That wise Mr. Skelton intones that Prop. 1A is not “a sneaky trick to raise taxes.” I agree. It’s a sneaky trick to drown government in a bathtub.
We touched yesterday on this bigger concern about the lessons that may be learned from the special election battle. It is clear that those anti-tax forces on the right will take credit if the ballot measures, particularly 1A, are defeated, saying that this is proof that California has had enough and the vote signals the rise of the teabaggers. That actually would be a dangerous lesson, mainly because it’s not true, and it’s part and parcel of the vast disinformation around taxes that the cynical forces on the right spare no expense in delivering to the public.
Low-, not high-, income Californians pay the largest share of their income in state and local taxes. Here’s an updated analysis of data we’ve blogged about before that takes into account the temporary tax increase included as part of the February budget agreement.
California is a moderate, not high, tax state when all state and local taxes and fees are taken into account.

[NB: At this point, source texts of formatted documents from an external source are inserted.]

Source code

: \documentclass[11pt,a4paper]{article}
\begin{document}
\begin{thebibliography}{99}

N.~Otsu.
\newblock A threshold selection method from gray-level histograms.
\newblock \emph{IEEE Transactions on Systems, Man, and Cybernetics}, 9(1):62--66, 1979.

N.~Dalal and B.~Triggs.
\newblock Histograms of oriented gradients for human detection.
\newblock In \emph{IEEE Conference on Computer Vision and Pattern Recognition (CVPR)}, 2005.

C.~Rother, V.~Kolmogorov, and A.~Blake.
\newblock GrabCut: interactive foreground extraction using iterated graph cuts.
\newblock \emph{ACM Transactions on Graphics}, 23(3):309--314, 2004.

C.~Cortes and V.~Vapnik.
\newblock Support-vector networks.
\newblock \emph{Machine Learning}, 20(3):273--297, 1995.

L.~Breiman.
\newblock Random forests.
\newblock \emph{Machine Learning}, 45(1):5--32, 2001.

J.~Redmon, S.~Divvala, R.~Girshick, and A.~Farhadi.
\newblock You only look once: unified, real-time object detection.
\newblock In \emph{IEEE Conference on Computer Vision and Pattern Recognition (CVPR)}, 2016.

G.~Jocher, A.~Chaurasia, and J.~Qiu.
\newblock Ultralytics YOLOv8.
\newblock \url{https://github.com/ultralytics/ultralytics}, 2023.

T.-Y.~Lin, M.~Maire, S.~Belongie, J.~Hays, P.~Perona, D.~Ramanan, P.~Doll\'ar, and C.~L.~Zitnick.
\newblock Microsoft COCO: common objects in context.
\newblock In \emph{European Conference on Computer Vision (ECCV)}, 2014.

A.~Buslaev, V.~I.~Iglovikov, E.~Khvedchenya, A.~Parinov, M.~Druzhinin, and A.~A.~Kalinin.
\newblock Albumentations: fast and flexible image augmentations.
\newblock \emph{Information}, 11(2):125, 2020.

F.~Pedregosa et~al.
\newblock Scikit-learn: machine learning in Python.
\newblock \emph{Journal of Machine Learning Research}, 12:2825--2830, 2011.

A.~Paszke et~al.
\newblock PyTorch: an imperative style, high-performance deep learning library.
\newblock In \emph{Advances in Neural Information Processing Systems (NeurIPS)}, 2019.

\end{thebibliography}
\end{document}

This results from the fact that California has moderately high state taxes, but low local property taxes due to the impact of Proposition 13 on local property tax collections.

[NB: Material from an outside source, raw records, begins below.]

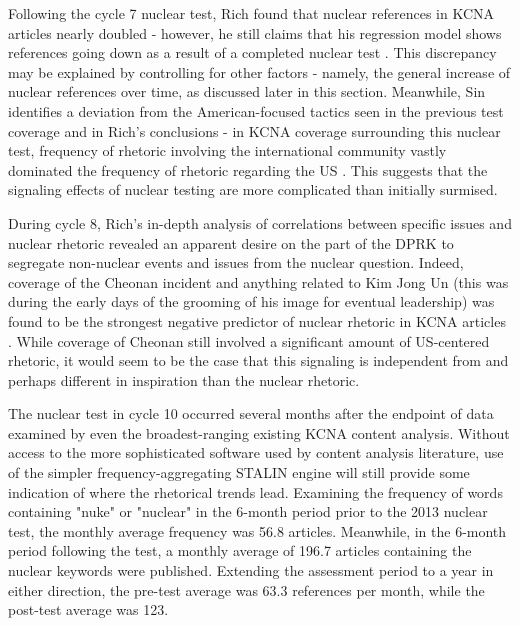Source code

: \documentclass{article}
\begin{document}
Following the cycle 7 nuclear test, Rich found that nuclear references in KCNA articles nearly doubled - however, he still claims that his regression model shows references going down as a result of a completed nuclear test \cite{rich14}. This discrepancy may be explained by controlling for other factors - namely, the general increase of nuclear references over time, as discussed later in this section. Meanwhile, Sin identifies a deviation from the American-focused tactics seen in the previous test coverage and in Rich's conclusions - in KCNA coverage surrounding this nuclear test, frequency of rhetoric involving the international community vastly dominated the frequency of rhetoric regarding the US \cite{sin}. This suggests that the signaling effects of nuclear testing are more complicated than initially surmised.

During cycle 8, Rich's in-depth analysis of correlations between specific issues and nuclear rhetoric revealed an apparent desire on the part of the DPRK to segregate non-nuclear events and issues from the nuclear question. Indeed, coverage of the Cheonan incident and anything related to Kim Jong Un (this was during the early days of the grooming of his image for eventual leadership) was found to be the strongest negative predictor of nuclear rhetoric in KCNA articles \cite{rich12}. While coverage of Cheonan still involved a significant amount of US-centered rhetoric\cite{sin}, it would seem to be the case that this signaling is independent from and perhaps different in inspiration than the nuclear rhetoric.

The nuclear test in cycle 10 occurred several months after the endpoint of data examined by even the broadest-ranging existing KCNA content analysis\cite{rich14}. Without access to the more sophisticated software used by content analysis literature, use of the simpler frequency-aggregating STALIN engine will still provide some indication of where the rhetorical trends lead. Examining the frequency of words containing "nuke" or "nuclear" in the 6-month period prior to the 2013 nuclear test, the monthly average frequency was 56.8 articles. Meanwhile, in the 6-month period following the test, a monthly average of 196.7 articles containing the nuclear keywords were published. Extending the assessment period to a year in either direction, the pre-test average was 63.3 references per month, while the post-test average was 123.
\end{document}
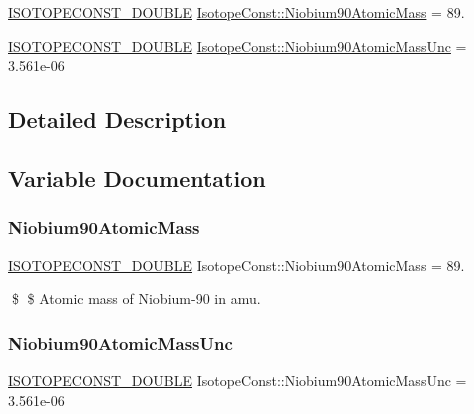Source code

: \begin{DoxyCompactItemize}
\item 
\mbox{\hyperlink{group___isotope_const-_macros_ga8f45a7272ce02c0b4c65c44636ed719a}{I\+S\+O\+T\+O\+P\+E\+C\+O\+N\+S\+T\+\_\+\+D\+O\+U\+B\+LE}} \mbox{\hyperlink{group___isotope_const-_niobium-_nb90_ga710b82cdc4f1f294415609a42ee3144b}{Isotope\+Const\+::\+Niobium90\+Atomic\+Mass}} = 89.
\item 
\mbox{\hyperlink{group___isotope_const-_macros_ga8f45a7272ce02c0b4c65c44636ed719a}{I\+S\+O\+T\+O\+P\+E\+C\+O\+N\+S\+T\+\_\+\+D\+O\+U\+B\+LE}} \mbox{\hyperlink{group___isotope_const-_niobium-_nb90_ga99f455961d67abb17737a938b9459525}{Isotope\+Const\+::\+Niobium90\+Atomic\+Mass\+Unc}} = 3.\+561e-\/06
\end{DoxyCompactItemize}


\subsection{Detailed Description}


\subsection{Variable Documentation}
\mbox{\label{group___isotope_const-_niobium-_nb90_ga710b82cdc4f1f294415609a42ee3144b}} 
\subsubsection{\texorpdfstring{Niobium90\+Atomic\+Mass}{Niobium90AtomicMass}}
{\footnotesize\ttfamily \mbox{\hyperlink{group___isotope_const-_macros_ga8f45a7272ce02c0b4c65c44636ed719a}{I\+S\+O\+T\+O\+P\+E\+C\+O\+N\+S\+T\+\_\+\+D\+O\+U\+B\+LE}} Isotope\+Const\+::\+Niobium90\+Atomic\+Mass = 89.}

\$ \$ Atomic mass of Niobium-\/90 in amu. \mbox{\label{group___isotope_const-_niobium-_nb90_ga99f455961d67abb17737a938b9459525}} 
\subsubsection{\texorpdfstring{Niobium90\+Atomic\+Mass\+Unc}{Niobium90AtomicMassUnc}}
{\footnotesize\ttfamily \mbox{\hyperlink{group___isotope_const-_macros_ga8f45a7272ce02c0b4c65c44636ed719a}{I\+S\+O\+T\+O\+P\+E\+C\+O\+N\+S\+T\+\_\+\+D\+O\+U\+B\+LE}} Isotope\+Const\+::\+Niobium90\+Atomic\+Mass\+Unc = 3.\+561e-\/06}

High-income Californians aren’t leaving the state due to higher taxes. In fact, the number of millionaire taxpayers is growing at a rate that far exceeds the increase in the number of personal income taxpayers as a whole.
Over the past 15 years, lawmakers have enacted tax cuts that will cost the state nearly $12 billion in 2008-09. That’s a larger loss than the $11.0 billion 2009-10 temporary increase in state tax revenues included in the February budget agreement.
Moreover, while the tax increases included in the budget are all temporary, regardless of the outcome of the May election, the September 2008 and February 2009 budget agreements included massive corporate tax cuts that are permanent and that will reduce state revenues by approximately $2.5 billion per year when fully implemented.
Saying that tax policy is just plain wacky and inconsistent neglects these plain facts – that the past thirty years of the conservative veto have tilted tax policy, and most everything else, in a very rightward direction.
In actuality, we are seeing a grassroots/establishment divide, where the grassroots in the Democratic Party would like to see some leadership instead of another layer of failed solutions. Unfortunately, because the voices on the right are so loud in their opposition, and because advocates of the special elections would rather frame themselves in opposition to the right, the right is well-positioned to take credit for the defeat of these measures, should that happen. When that’s simply not the lesson that ought to be learned.
The resultant fear is that the feckless Democratic leadership takes that lesson, and then cowers from going down the road of enacting the real structural reforms that represent the only solution possible to lift us from this perpetual disaster. That would be catastrophically wrong. Don’t assume from a short-term setback that the Yacht Party mentality runs the state. People will pay for taxes in exchange for services; that was proven in 2005 and it’s just as true today. Californians elect their leaders to function and yet the structure of government denies them. Dismantle that barrier, and restore democracy to the state.